§ **EXERCISE INSTRUCTIONS**: Could you print out every entry, character for character?

Stored data

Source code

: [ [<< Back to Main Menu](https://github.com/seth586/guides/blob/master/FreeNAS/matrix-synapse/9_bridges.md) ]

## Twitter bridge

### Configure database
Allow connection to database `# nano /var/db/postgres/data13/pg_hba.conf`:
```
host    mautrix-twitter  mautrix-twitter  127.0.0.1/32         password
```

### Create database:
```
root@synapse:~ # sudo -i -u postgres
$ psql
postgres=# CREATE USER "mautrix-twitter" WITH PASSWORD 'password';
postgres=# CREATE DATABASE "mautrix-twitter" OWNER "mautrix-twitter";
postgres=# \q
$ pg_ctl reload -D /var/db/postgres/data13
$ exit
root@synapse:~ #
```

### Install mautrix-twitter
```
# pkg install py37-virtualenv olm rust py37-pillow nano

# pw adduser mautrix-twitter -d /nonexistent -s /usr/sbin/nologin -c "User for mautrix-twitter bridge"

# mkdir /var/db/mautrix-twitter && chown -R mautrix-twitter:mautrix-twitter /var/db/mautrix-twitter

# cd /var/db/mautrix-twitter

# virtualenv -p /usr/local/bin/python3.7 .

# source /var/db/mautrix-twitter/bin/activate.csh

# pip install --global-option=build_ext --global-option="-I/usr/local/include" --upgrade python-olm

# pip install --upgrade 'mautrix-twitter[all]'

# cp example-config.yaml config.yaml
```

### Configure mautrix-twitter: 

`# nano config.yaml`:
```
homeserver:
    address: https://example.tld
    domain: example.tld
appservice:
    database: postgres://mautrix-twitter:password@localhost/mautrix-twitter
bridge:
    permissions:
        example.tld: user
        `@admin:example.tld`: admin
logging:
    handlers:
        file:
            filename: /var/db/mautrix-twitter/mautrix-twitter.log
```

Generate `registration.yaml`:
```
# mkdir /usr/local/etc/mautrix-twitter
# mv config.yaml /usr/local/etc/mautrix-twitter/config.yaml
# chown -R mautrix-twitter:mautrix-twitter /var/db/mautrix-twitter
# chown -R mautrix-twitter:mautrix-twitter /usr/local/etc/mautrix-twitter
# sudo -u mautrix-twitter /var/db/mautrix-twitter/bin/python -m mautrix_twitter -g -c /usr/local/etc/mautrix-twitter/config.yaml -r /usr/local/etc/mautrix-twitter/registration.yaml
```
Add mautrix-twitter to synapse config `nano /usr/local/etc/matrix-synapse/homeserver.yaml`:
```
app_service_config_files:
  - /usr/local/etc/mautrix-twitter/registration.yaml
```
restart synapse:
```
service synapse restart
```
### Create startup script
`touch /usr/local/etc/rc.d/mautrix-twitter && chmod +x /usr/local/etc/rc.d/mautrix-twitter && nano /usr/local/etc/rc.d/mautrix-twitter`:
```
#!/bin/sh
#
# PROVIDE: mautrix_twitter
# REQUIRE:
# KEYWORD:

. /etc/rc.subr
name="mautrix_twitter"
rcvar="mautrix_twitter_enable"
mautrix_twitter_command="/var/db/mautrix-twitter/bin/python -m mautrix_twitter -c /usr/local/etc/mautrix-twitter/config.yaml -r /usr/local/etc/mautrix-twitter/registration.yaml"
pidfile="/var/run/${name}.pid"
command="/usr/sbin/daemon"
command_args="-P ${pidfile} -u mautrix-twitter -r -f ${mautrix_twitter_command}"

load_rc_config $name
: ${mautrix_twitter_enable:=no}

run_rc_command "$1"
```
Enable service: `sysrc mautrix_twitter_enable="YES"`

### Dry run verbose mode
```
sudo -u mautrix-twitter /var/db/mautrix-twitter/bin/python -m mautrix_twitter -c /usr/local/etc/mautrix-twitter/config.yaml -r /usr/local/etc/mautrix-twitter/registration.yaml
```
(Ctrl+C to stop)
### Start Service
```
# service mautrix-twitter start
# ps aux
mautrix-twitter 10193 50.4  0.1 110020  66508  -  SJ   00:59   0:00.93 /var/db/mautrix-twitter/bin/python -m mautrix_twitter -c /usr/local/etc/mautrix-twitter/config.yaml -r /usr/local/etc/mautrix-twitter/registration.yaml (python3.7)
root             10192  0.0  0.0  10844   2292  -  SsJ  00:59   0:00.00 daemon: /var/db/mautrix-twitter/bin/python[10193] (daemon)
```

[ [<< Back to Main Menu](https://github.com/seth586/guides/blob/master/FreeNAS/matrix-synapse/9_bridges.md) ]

§ **RESPONSE**:
Source code

: [ [<< Back to Main Menu](https://github.com/seth586/guides/blob/master/FreeNAS/matrix-synapse/9_bridges.md) ]

## Twitter bridge

### Configure database
Allow connection to database `# nano /var/db/postgres/data13/pg_hba.conf`:
```
host    mautrix-twitter  mautrix-twitter  127.0.0.1/32         password
```

### Create database:
```
root@synapse:~ # sudo -i -u postgres
$ psql
postgres=# CREATE USER "mautrix-twitter" WITH PASSWORD 'password';
postgres=# CREATE DATABASE "mautrix-twitter" OWNER "mautrix-twitter";
postgres=# \q
$ pg_ctl reload -D /var/db/postgres/data13
$ exit
root@synapse:~ #
```

### Install mautrix-twitter
```
# pkg install py37-virtualenv olm rust py37-pillow nano

# pw adduser mautrix-twitter -d /nonexistent -s /usr/sbin/nologin -c "User for mautrix-twitter bridge"

# mkdir /var/db/mautrix-twitter && chown -R mautrix-twitter:mautrix-twitter /var/db/mautrix-twitter

# cd /var/db/mautrix-twitter

# virtualenv -p /usr/local/bin/python3.7 .

# source /var/db/mautrix-twitter/bin/activate.csh

# pip install --global-option=build_ext --global-option="-I/usr/local/include" --upgrade python-olm

# pip install --upgrade 'mautrix-twitter[all]'

# cp example-config.yaml config.yaml
```

### Configure mautrix-twitter: 

`# nano config.yaml`:
```
homeserver:
    address: https://example.tld
    domain: example.tld
appservice:
    database: postgres://mautrix-twitter:password@localhost/mautrix-twitter
bridge:
    permissions:
        example.tld: user
        `@admin:example.tld`: admin
logging:
    handlers:
        file:
            filename: /var/db/mautrix-twitter/mautrix-twitter.log
```

Generate `registration.yaml`:
```
# mkdir /usr/local/etc/mautrix-twitter
# mv config.yaml /usr/local/etc/mautrix-twitter/config.yaml
# chown -R mautrix-twitter:mautrix-twitter /var/db/mautrix-twitter
# chown -R mautrix-twitter:mautrix-twitter /usr/local/etc/mautrix-twitter
# sudo -u mautrix-twitter /var/db/mautrix-twitter/bin/python -m mautrix_twitter -g -c /usr/local/etc/mautrix-twitter/config.yaml -r /usr/local/etc/mautrix-twitter/registration.yaml
```
Add mautrix-twitter to synapse config `nano /usr/local/etc/matrix-synapse/homeserver.yaml`:
```
app_service_config_files:
  - /usr/local/etc/mautrix-twitter/registration.yaml
```
restart synapse:
```
service synapse restart
```
### Create startup script
`touch /usr/local/etc/rc.d/mautrix-twitter && chmod +x /usr/local/etc/rc.d/mautrix-twitter && nano /usr/local/etc/rc.d/mautrix-twitter`:
```
#!/bin/sh
#
# PROVIDE: mautrix_twitter
# REQUIRE:
# KEYWORD:

. /etc/rc.subr
name="mautrix_twitter"
rcvar="mautrix_twitter_enable"
mautrix_twitter_command="/var/db/mautrix-twitter/bin/python -m mautrix_twitter -c /usr/local/etc/mautrix-twitter/config.yaml -r /usr/local/etc/mautrix-twitter/registration.yaml"
pidfile="/var/run/${name}.pid"
command="/usr/sbin/daemon"
command_args="-P ${pidfile} -u mautrix-twitter -r -f ${mautrix_twitter_command}"

load_rc_config $name
: ${mautrix_twitter_enable:=no}

run_rc_command "$1"
```
Enable service: `sysrc mautrix_twitter_enable="YES"`

### Dry run verbose mode
```
sudo -u mautrix-twitter /var/db/mautrix-twitter/bin/python -m mautrix_twitter -c /usr/local/etc/mautrix-twitter/config.yaml -r /usr/local/etc/mautrix-twitter/registration.yaml
```
(Ctrl+C to stop)
### Start Service
```
# service mautrix-twitter start
# ps aux
mautrix-twitter 10193 50.4  0.1 110020  66508  -  SJ   00:59   0:00.93 /var/db/mautrix-twitter/bin/python -m mautrix_twitter -c /usr/local/etc/mautrix-twitter/config.yaml -r /usr/local/etc/mautrix-twitter/registration.yaml (python3.7)
root             10192  0.0  0.0  10844   2292  -  SsJ  00:59   0:00.00 daemon: /var/db/mautrix-twitter/bin/python[10193] (daemon)
```

[ [<< Back to Main Menu](https://github.com/seth586/guides/blob/master/FreeNAS/matrix-synapse/9_bridges.md) ]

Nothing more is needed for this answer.